When a line of the entries contains the word "approximately", report that line.
─── Exercise data ───
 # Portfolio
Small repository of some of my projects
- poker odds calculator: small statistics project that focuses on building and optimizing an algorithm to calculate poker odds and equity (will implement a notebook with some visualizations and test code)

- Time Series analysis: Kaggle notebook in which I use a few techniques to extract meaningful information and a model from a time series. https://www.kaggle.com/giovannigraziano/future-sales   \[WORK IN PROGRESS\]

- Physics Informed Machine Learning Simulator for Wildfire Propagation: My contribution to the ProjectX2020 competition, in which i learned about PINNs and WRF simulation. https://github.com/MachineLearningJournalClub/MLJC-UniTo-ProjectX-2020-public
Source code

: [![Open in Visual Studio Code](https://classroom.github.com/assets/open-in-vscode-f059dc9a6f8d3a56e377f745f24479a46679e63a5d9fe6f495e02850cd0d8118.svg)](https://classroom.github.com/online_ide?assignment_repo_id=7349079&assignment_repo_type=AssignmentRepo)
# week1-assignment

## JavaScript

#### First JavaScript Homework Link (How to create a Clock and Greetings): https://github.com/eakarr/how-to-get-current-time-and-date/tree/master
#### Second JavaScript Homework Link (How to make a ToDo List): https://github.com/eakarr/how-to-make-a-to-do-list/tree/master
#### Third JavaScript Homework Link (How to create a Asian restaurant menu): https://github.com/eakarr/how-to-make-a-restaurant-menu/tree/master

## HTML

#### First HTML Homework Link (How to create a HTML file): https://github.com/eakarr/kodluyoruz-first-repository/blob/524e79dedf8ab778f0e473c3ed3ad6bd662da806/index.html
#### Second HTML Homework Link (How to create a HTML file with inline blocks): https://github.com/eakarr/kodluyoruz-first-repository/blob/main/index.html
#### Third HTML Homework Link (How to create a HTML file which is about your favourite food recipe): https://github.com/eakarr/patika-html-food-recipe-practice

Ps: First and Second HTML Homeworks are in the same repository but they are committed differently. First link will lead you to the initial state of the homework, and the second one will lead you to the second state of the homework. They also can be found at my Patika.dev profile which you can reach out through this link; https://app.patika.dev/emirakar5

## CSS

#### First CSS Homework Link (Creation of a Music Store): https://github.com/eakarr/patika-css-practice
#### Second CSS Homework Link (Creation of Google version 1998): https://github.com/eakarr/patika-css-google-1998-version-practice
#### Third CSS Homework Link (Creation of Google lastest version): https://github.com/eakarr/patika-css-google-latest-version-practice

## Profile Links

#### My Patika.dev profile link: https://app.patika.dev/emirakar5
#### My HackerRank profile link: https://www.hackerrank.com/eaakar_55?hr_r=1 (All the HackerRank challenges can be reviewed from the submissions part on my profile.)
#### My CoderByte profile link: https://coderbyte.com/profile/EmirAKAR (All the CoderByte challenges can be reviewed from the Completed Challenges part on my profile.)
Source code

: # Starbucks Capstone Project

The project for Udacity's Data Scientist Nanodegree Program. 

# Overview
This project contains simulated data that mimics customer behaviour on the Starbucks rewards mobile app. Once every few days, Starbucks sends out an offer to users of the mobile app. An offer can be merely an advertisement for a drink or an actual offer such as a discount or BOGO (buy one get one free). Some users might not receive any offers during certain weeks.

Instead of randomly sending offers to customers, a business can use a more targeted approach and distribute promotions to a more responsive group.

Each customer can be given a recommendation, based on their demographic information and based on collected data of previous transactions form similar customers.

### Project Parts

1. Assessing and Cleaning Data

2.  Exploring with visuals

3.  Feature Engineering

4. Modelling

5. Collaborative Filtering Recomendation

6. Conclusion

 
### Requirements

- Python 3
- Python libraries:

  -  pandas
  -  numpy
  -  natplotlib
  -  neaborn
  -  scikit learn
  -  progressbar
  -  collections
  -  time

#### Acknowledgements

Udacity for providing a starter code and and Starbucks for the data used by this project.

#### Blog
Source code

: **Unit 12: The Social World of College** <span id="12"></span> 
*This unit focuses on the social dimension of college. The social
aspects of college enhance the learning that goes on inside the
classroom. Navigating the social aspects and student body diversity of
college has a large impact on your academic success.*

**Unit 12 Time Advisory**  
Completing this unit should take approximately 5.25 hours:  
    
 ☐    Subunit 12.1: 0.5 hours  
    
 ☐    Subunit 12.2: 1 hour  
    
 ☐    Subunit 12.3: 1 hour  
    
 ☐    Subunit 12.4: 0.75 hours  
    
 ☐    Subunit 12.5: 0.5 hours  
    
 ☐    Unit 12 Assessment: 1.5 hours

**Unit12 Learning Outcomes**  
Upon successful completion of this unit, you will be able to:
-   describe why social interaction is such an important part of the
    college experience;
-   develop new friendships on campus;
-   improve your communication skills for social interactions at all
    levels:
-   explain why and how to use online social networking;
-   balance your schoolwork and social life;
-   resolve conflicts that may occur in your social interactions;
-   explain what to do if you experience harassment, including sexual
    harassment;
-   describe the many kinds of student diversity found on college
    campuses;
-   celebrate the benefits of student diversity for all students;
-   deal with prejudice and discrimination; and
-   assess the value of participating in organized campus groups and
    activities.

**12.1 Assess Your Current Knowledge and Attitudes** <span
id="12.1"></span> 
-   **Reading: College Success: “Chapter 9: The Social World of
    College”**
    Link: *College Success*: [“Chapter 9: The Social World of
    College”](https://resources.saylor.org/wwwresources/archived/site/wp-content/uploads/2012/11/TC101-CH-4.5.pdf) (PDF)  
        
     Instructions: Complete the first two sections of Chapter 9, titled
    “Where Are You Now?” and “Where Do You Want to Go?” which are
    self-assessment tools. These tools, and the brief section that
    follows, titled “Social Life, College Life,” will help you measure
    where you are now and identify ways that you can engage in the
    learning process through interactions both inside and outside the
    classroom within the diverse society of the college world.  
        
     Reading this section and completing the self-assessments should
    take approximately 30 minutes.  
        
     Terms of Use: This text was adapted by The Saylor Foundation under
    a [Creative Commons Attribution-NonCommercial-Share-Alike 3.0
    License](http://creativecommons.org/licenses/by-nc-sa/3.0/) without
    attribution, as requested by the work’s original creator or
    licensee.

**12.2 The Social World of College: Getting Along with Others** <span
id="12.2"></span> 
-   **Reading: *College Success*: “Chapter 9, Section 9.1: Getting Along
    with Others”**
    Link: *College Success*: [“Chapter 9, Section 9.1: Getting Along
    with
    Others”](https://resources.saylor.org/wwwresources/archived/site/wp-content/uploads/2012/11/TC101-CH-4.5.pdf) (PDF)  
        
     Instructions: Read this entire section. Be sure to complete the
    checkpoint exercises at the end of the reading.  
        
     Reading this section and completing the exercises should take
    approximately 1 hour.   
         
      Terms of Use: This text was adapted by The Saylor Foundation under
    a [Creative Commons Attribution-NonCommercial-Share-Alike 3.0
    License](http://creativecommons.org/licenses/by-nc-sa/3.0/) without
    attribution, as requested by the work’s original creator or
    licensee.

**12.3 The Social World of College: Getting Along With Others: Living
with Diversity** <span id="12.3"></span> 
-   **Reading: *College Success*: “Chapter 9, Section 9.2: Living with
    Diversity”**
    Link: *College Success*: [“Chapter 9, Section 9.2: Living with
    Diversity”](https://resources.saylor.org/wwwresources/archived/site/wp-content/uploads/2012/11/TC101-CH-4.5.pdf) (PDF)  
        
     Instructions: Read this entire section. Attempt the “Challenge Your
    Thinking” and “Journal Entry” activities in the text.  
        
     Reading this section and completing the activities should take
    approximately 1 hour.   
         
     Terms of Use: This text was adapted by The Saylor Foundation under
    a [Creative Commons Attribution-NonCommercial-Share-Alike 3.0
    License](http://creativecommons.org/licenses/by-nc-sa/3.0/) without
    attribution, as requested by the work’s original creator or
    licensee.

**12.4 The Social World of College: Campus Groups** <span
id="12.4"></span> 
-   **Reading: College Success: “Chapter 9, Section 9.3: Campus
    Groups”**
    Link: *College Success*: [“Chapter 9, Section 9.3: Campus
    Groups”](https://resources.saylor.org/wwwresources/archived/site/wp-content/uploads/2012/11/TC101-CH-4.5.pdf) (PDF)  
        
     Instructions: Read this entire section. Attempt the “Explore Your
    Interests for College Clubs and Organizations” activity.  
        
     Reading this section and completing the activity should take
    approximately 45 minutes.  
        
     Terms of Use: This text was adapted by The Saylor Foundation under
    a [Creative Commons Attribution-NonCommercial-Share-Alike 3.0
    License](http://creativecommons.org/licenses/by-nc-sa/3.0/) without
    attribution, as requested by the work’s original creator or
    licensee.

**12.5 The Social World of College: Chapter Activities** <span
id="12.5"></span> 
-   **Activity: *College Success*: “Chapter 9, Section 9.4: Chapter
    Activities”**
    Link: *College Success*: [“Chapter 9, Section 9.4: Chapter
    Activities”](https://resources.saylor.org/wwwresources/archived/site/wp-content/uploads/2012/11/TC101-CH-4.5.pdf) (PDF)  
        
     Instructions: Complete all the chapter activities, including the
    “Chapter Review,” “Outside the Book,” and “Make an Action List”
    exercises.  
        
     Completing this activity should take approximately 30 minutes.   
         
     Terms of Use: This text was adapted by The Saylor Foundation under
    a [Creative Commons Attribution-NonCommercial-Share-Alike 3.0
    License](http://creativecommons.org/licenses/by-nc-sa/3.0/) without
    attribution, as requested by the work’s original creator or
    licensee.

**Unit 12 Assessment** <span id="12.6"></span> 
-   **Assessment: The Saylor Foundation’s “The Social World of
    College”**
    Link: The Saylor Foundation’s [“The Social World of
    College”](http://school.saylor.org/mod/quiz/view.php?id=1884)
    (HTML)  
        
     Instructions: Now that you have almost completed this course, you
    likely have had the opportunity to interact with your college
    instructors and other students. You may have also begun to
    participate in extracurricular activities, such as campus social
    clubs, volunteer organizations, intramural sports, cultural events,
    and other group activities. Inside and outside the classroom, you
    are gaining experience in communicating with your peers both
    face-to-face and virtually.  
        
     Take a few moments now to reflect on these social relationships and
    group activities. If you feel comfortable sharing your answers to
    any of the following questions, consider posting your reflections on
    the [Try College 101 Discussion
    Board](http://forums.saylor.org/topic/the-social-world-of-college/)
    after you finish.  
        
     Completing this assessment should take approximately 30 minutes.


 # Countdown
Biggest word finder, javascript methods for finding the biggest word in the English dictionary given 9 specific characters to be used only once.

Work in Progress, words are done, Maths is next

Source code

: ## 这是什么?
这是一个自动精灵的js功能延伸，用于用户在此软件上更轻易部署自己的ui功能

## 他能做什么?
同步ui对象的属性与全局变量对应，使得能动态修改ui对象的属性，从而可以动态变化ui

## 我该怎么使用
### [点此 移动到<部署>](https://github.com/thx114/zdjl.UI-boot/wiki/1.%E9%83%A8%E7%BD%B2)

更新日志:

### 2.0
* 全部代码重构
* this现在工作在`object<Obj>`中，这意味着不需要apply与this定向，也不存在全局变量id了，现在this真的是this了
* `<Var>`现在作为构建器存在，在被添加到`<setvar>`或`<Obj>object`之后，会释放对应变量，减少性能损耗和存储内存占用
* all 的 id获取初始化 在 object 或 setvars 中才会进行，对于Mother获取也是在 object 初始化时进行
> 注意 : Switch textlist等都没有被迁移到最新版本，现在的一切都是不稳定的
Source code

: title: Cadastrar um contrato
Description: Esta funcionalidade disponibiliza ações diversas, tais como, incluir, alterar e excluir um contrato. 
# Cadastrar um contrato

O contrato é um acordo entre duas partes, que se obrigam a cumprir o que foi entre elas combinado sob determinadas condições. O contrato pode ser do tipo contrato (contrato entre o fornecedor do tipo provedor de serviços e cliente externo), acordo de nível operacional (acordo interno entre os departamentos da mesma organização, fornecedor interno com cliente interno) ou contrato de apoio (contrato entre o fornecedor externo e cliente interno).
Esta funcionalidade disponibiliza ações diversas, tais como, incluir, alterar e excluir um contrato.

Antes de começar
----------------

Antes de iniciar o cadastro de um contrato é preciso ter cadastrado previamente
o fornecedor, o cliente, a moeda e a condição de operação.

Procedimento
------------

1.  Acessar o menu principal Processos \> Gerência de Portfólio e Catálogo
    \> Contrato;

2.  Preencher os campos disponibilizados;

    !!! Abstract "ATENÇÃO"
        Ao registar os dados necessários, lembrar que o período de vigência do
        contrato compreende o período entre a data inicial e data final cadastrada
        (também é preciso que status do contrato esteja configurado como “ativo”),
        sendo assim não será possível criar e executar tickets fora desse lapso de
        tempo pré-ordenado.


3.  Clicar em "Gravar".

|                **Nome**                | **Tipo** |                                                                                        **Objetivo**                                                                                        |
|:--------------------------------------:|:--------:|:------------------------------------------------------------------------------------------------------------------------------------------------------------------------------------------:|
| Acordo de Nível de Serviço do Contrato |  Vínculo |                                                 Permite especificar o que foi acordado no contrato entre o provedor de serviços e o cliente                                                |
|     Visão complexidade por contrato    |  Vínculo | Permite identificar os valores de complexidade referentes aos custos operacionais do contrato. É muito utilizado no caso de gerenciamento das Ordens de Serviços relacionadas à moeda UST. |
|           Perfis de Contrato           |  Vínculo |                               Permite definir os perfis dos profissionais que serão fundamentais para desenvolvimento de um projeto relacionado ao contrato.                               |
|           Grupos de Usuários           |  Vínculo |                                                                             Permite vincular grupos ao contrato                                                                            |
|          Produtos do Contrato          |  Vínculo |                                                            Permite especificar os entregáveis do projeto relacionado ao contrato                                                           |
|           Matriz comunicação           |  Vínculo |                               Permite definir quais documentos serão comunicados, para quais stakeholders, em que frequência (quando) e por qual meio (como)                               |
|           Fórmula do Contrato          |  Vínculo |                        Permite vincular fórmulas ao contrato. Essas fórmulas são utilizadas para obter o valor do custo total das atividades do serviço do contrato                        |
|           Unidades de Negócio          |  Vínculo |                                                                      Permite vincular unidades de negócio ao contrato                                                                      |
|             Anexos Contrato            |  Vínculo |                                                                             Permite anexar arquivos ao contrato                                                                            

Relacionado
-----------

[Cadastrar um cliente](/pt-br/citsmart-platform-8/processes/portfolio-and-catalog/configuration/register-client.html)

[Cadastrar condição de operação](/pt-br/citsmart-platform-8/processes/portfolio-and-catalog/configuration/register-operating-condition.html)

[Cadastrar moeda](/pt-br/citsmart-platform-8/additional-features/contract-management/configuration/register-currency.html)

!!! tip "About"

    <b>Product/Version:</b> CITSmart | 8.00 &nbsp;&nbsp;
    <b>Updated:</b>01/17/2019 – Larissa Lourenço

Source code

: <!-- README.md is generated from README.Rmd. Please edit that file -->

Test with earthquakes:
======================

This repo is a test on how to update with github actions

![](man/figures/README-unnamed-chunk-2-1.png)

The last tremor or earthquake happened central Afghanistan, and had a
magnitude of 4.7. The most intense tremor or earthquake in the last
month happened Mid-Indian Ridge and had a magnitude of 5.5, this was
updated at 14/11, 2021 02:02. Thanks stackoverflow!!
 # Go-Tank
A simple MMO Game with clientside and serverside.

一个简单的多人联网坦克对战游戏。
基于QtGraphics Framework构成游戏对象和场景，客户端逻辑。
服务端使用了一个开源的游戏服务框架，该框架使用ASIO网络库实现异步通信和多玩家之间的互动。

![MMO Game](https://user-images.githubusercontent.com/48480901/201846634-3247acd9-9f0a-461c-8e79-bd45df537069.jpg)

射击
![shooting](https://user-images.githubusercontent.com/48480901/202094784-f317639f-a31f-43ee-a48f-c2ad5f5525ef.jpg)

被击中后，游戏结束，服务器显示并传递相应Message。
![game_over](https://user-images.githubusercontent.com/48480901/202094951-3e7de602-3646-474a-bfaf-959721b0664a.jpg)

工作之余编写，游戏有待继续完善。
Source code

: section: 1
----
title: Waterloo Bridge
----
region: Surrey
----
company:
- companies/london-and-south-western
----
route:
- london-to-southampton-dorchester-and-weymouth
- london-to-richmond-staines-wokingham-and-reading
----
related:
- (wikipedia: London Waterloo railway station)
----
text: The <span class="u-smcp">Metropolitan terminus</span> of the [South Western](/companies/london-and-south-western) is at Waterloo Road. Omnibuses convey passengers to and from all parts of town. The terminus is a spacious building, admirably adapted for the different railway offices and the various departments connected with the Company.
───
▸ Result for this task
Completing this unit should take approximately 5.25 hours:  
    take approximately 30 minutes.  
    approximately 1 hour.   
    approximately 1 hour.   
    approximately 45 minutes.  
     Completing this activity should take approximately 30 minutes.   
     Completing this assessment should take approximately 30 minutes.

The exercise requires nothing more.